# Taxation on debt mutual funds

##### Long term capital loss arising out of sale of assets can be set off against long term capital gains arising from sale of any asset

Will an investment in debt fund if held for three years (grwoth scheme) attract any tax liability? How is the tax calculated for that investment?
- S Ramanathan

If investments in debt mutual funds are held for more than three years, it will attract long-term capital gains tax of 20 per cent with indexation benefit.

The formula to calculate capital gains with the help of indexation is : sale price - indexed cost of acquisition.

The formula to calculate indexed cost of acquisition is: purchase price x cost inflation index of the year of sale/cost inflation index of the year of purchase.

You can get cost inflation index from the Income Tax website.

Here is an example. Suppose you have invested ₹1 lakh in financial year 2012 and sold your investment and got ₹1.2 lakh in financial year 2015.
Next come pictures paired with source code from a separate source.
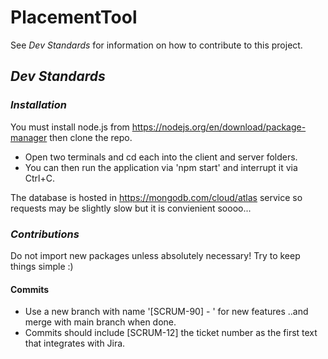 # PlacementTool

See _Dev Standards_ for information on how to contribute to this project.

## _Dev Standards_ 

### _Installation_

You must install node.js from https://nodejs.org/en/download/package-manager then clone the repo. 
 - Open two terminals and cd each into the client and server folders.
 - You can then run the application via 'npm start' and interrupt it via Ctrl+C.

The database is hosted in https://mongodb.com/cloud/atlas service so requests may be slightly slow but it is convienient soooo...

### _Contributions_

Do not import new packages unless absolutely necessary! Try to keep things simple :)

#### Commits

- Use a new branch with name '[SCRUM-90] - <FeatureName>' for new features ..and merge with main branch when done.
- Commits should include [SCRUM-12] the ticket number as the first text that integrates with Jira.
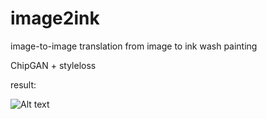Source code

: # image2ink
image-to-image translation from image to ink wash painting

ChipGAN + styleloss

result:

![Alt text](https://github.com/Sky24H/image2ink/blob/master/image.png)
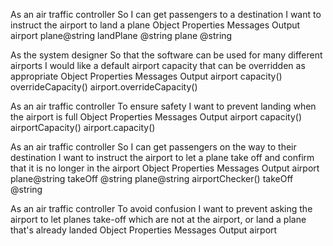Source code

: As an air traffic controller
So I can get passengers to a destination
I want to instruct the airport to land a plane
Object       Properties        Messages              Output
airport      plane@string      landPlane @string     plane @string


As the system designer
So that the software can be used for many different airports
I would like a default airport capacity that can be overridden as appropriate
Object       Properties       Messages             Output
airport      capacity()       overrideCapacity()   airport.overrideCapacity()


As an air traffic controller
To ensure safety
I want to prevent landing when the airport is full
Object       Properties        Messages                 Output
airport      capacity()      airportCapacity()          airport.capacity()


As an air traffic controller
So I can get passengers on the way to their destination
I want to instruct the airport to let a plane take off and confirm that it is no longer in the airport
Object       Properties        Messages          Output
airport      plane@string      takeOff @string         plane@string
                               airportChecker()        takeOff @string


As an air traffic controller
To avoid confusion
I want to prevent asking the airport to let planes take-off which are not at the airport, or land a plane that's already landed
Object       Properties        Messages        Output
airport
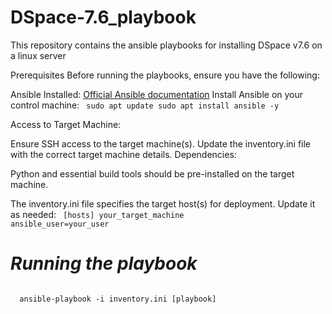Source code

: # DSpace-7.6_playbook
This repository contains the ansible playbooks for installing DSpace v7.6 on a linux server

Prerequisites
Before running the playbooks, ensure you have the following:

Ansible Installed:
<a href="https://docs.ansible.com/ansible/latest/getting_started/index.html" target="_blank">Official Ansible documentation</a>
Install Ansible on your control machine:
<code>
sudo apt update
sudo apt install ansible -y
</code>

Access to Target Machine:

Ensure SSH access to the target machine(s).
Update the inventory.ini file with the correct target machine details.
Dependencies:

Python and essential build tools should be pre-installed on the target machine.

The inventory.ini file specifies the target host(s) for deployment. Update it as needed:
<code>
[hosts]
your_target_machine ansible_user=your_user
</code>

# _Running the playbook_

<code>
  ansible-playbook -i inventory.ini [playbook]
</code>



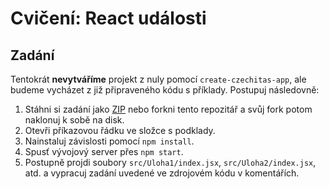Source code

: # Cvičení: React události

## Zadání

Tentokrát **nevytváříme** projekt z nuly pomocí `create-czechitas-app`, ale budeme vycházet z již připraveného kódu s příklady. Postupuj následovně:

1. Stáhni si zadání jako [ZIP](https://github.com/Czechitas-React-podklady/Cviceni-React-udalosti/archive/refs/heads/zadani.zip) nebo forkni tento repozitář a svůj fork potom naklonuj k sobě na disk.
1. Otevři příkazovou řádku ve složce s podklady.
1. Nainstaluj závislosti pomocí `npm install`.
1. Spusť vývojový server přes `npm start`.
1. Postupně projdi soubory `src/Uloha1/index.jsx`, `src/Uloha2/index.jsx`, atd. a vypracuj zadání uvedené ve zdrojovém kódu v komentářích.
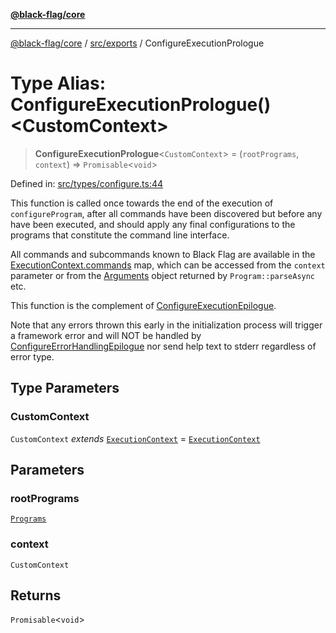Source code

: [**@black-flag/core**](../../../README.md)

***

[@black-flag/core](../../../README.md) / [src/exports](../README.md) / ConfigureExecutionPrologue

# Type Alias: ConfigureExecutionPrologue()\<CustomContext\>

> **ConfigureExecutionPrologue**\<`CustomContext`\> = (`rootPrograms`, `context`) => `Promisable`\<`void`\>

Defined in: [src/types/configure.ts:44](https://github.com/Xunnamius/black-flag/blob/b4a32322c214182f04aaa04d9c05f164415f17c8/src/types/configure.ts#L44)

This function is called once towards the end of the execution of
`configureProgram`, after all commands have been discovered but before any
have been executed, and should apply any final configurations to the programs
that constitute the command line interface.

All commands and subcommands known to Black Flag are available in the
[ExecutionContext.commands](../util/type-aliases/ExecutionContext.md#commands) map, which can be accessed from the
`context` parameter or from the [Arguments](Arguments.md) object returned by
`Program::parseAsync` etc.

This function is the complement of [ConfigureExecutionEpilogue](ConfigureExecutionEpilogue.md).

Note that any errors thrown this early in the initialization process will
trigger a framework error and will NOT be handled by
[ConfigureErrorHandlingEpilogue](ConfigureErrorHandlingEpilogue.md) nor send help text to stderr
regardless of error type.

## Type Parameters

### CustomContext

`CustomContext` *extends* [`ExecutionContext`](../util/type-aliases/ExecutionContext.md) = [`ExecutionContext`](../util/type-aliases/ExecutionContext.md)

## Parameters

### rootPrograms

[`Programs`](../util/type-aliases/Programs.md)

### context

`CustomContext`

## Returns

`Promisable`\<`void`\>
Your indexed cost of acquisition is : ₹1 lakh (purchase price) X 1024 (cost inflation index of the year of sale)/ 785 (cost inflation index of the year of purchase) = ₹1,30,445.9

Long term capital gains is: 1,20,000 (sale price) - 1,30,445.9 (indexed cost of acquisition) = -10,445.9

As you can see, the indexation has resulted in a long-term capital loss here. Long term capital loss arising out of sale of assets can be set off against long term capital gains arising from sale of any asset. Long term capital loss can be carried forward for eight years.